▸ The task
Below are some records. Say how many of their lines contain the string "same", and give nothing but the number.

··· Information given

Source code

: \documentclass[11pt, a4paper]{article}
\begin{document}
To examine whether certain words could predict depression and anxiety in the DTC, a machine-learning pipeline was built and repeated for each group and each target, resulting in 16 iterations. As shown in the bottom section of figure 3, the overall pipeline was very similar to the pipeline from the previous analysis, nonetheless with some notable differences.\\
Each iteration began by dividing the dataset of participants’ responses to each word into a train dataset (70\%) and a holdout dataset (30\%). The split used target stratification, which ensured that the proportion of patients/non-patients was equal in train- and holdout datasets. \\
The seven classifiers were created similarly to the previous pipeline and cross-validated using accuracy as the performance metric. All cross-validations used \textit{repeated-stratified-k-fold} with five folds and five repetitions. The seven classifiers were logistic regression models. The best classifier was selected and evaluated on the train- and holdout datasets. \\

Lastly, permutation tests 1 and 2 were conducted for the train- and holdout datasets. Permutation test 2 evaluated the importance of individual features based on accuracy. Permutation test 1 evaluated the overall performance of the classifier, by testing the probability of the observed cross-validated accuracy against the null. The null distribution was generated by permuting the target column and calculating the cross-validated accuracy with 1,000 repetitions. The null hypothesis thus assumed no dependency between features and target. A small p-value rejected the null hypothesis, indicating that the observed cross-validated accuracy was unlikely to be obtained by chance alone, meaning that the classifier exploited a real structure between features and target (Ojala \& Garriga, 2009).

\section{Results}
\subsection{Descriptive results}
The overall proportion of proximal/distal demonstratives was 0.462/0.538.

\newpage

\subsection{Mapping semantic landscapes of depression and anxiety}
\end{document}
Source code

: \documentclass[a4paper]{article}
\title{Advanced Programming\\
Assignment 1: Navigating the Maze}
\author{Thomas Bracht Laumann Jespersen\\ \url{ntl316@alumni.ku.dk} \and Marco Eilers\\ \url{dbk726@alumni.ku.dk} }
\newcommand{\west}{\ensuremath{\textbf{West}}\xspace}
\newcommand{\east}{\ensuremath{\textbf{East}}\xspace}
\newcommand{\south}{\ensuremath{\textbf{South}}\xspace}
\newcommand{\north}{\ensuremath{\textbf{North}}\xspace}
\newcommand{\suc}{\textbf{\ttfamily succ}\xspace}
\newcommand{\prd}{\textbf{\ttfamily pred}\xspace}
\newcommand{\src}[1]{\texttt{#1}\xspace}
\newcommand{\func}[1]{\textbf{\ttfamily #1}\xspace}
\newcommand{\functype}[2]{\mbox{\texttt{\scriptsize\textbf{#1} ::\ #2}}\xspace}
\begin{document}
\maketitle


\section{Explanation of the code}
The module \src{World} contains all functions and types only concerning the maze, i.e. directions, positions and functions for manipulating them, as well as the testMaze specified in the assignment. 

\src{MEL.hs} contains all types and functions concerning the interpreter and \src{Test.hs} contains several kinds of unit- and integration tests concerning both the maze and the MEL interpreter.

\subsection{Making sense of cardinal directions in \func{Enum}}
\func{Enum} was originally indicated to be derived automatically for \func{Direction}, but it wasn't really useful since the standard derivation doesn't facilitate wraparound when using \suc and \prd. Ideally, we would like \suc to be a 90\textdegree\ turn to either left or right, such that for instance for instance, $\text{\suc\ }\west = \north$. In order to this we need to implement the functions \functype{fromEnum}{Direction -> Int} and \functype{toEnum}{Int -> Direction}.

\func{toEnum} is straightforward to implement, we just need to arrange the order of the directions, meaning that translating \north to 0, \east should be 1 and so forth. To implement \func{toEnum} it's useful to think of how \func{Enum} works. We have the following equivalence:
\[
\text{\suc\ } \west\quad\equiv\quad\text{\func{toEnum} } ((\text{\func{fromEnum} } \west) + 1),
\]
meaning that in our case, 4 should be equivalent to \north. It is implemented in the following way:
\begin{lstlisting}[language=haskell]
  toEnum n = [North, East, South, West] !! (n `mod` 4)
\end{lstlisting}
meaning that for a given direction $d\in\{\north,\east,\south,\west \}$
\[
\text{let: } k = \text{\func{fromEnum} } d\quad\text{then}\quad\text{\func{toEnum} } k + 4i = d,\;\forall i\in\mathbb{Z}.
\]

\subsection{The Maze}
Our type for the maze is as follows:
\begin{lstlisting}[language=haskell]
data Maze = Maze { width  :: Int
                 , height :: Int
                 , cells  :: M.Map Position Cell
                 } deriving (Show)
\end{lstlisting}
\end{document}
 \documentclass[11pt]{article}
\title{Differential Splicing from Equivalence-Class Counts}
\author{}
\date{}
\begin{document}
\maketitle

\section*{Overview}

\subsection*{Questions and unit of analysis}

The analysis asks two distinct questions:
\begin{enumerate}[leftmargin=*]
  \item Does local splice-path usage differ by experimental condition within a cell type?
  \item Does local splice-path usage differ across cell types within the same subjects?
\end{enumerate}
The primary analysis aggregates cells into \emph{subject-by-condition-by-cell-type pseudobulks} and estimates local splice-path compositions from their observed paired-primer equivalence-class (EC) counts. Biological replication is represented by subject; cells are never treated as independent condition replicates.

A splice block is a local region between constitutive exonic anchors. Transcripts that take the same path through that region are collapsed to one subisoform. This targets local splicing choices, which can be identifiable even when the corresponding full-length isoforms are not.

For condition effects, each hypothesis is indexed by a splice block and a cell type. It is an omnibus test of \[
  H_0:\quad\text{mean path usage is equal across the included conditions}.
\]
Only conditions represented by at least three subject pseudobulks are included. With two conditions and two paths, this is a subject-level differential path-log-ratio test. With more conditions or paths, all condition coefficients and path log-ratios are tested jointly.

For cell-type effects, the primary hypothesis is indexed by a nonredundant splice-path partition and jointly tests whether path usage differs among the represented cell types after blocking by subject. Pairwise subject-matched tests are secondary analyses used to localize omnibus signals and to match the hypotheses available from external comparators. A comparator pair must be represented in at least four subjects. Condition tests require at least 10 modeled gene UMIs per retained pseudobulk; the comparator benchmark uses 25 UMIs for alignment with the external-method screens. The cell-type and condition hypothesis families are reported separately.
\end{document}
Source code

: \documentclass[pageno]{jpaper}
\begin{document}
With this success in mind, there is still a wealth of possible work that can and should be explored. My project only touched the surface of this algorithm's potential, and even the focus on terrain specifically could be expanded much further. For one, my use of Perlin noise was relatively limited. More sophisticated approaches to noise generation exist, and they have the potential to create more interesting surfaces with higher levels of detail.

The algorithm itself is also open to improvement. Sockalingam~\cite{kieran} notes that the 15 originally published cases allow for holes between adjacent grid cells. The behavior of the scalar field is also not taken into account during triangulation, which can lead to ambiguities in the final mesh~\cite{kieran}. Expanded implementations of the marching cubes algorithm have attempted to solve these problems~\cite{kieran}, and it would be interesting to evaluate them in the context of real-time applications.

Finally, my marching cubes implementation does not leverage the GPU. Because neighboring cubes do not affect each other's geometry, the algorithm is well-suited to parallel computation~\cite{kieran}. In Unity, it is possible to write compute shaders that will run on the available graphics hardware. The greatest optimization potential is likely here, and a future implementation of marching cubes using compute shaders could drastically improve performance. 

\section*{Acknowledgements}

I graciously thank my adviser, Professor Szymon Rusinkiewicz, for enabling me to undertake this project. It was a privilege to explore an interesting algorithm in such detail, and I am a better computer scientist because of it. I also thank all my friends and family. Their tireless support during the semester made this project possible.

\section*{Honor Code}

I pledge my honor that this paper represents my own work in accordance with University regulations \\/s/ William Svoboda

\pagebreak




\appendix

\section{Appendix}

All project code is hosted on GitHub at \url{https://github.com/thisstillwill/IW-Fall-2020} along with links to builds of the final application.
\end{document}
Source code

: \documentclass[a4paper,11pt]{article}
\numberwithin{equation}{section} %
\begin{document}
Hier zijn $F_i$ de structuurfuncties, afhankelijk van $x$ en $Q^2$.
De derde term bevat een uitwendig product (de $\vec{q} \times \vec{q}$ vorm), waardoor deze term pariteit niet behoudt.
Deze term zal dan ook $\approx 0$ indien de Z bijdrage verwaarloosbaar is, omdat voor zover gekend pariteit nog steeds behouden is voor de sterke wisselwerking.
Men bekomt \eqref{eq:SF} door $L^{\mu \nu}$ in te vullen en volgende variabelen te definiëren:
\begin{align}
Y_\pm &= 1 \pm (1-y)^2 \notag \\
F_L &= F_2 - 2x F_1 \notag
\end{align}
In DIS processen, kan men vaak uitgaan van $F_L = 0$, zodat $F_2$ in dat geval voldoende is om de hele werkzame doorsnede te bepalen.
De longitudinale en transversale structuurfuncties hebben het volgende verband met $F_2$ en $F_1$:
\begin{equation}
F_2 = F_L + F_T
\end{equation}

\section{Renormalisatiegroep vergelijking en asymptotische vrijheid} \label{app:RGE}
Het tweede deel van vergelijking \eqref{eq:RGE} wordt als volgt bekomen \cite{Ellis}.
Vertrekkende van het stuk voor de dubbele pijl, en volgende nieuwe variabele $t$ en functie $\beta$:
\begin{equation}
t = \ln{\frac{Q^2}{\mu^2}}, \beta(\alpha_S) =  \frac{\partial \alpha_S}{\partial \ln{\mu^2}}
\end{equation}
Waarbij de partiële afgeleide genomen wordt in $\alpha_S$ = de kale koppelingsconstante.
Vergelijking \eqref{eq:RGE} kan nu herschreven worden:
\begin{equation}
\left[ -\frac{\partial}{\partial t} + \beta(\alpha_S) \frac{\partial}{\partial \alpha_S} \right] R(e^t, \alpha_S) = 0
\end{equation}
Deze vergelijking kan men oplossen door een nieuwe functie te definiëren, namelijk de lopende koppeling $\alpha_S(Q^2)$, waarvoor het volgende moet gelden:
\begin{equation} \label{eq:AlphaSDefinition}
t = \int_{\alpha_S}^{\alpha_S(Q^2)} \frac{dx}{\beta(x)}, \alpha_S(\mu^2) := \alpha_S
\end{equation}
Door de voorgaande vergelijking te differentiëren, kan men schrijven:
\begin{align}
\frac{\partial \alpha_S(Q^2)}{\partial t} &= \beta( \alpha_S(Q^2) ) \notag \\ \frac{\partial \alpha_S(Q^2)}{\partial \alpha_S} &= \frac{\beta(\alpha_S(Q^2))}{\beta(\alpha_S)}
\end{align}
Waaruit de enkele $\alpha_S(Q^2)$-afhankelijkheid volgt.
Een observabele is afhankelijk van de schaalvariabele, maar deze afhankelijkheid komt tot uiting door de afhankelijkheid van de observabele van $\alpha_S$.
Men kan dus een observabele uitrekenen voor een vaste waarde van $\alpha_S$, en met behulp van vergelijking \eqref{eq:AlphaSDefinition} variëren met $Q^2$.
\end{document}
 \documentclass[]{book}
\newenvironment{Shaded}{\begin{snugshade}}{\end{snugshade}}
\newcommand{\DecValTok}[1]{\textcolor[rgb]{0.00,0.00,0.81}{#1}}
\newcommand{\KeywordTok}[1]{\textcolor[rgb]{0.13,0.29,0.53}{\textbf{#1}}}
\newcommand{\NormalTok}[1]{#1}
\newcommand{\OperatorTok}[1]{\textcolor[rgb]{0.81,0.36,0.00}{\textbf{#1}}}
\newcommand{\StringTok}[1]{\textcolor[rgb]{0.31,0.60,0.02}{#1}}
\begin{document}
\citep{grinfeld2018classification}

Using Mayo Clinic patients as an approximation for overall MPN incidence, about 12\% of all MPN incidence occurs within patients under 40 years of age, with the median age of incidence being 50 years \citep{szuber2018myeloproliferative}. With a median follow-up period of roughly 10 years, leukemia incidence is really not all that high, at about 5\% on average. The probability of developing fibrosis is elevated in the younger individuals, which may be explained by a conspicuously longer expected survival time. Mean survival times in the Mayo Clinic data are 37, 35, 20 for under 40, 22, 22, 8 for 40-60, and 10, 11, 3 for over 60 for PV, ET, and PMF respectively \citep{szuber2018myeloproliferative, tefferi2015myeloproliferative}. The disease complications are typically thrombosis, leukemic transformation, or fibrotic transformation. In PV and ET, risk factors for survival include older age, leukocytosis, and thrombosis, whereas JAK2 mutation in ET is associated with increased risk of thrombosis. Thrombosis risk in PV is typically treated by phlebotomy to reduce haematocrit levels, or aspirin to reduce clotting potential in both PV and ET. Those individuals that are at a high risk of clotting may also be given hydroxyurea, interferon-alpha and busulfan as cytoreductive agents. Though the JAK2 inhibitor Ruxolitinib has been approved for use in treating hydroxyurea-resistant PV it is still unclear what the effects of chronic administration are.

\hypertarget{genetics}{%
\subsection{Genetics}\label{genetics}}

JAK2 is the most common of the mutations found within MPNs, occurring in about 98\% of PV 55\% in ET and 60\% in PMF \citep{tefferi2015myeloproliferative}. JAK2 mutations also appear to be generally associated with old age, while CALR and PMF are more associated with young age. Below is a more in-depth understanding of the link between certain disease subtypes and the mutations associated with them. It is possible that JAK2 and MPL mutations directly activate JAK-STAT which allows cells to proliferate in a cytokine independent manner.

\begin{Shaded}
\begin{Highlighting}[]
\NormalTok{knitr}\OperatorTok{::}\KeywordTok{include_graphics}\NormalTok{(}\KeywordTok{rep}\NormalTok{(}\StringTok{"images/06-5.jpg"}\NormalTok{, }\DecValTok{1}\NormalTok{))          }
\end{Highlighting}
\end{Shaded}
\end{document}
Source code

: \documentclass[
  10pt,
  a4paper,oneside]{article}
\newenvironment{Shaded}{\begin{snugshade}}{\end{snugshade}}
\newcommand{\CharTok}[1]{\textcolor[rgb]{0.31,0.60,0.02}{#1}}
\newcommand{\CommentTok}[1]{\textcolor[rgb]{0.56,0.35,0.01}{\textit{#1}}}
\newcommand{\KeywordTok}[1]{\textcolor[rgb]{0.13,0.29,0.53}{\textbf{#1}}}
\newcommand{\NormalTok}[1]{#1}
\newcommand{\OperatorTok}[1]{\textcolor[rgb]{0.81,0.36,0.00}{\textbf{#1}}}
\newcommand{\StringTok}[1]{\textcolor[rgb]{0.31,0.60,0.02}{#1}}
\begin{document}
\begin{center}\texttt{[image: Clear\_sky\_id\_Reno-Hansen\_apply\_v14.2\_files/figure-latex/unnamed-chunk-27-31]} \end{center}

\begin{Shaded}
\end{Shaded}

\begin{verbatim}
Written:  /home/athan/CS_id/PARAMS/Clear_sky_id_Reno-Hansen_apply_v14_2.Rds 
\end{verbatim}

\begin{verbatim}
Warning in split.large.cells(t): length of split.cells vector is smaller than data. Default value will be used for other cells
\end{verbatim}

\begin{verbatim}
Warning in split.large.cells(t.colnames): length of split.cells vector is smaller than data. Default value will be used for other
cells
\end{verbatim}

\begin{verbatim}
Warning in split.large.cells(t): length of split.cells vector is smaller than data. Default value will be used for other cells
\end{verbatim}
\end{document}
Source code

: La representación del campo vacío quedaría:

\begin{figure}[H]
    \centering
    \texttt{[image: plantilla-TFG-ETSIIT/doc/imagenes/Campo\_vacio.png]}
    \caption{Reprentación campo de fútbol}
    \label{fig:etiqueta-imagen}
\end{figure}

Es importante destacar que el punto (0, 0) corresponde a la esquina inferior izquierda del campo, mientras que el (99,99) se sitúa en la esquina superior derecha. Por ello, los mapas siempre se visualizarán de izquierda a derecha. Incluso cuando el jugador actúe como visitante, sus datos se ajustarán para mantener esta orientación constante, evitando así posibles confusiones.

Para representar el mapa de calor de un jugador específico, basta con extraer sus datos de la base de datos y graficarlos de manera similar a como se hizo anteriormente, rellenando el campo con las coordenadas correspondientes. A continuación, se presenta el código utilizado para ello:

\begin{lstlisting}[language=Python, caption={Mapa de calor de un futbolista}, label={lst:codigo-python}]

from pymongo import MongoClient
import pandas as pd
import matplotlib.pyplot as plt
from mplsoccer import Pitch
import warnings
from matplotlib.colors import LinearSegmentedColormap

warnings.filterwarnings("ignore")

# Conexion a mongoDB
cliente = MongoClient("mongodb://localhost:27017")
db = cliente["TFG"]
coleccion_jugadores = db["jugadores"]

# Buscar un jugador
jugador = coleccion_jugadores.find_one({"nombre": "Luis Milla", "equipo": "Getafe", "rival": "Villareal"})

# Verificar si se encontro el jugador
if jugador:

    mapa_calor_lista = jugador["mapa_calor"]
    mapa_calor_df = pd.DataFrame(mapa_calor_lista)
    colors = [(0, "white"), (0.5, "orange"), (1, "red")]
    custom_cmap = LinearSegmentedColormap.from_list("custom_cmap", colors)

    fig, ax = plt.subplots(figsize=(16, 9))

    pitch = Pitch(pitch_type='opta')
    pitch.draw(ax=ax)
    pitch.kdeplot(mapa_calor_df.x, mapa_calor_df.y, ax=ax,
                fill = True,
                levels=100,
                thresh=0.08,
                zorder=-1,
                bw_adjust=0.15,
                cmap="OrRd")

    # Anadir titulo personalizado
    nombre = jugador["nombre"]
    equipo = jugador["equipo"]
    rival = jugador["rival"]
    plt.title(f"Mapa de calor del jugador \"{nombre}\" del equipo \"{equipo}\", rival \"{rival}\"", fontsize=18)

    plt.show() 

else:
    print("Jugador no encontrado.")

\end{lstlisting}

······

▸ Task solution
2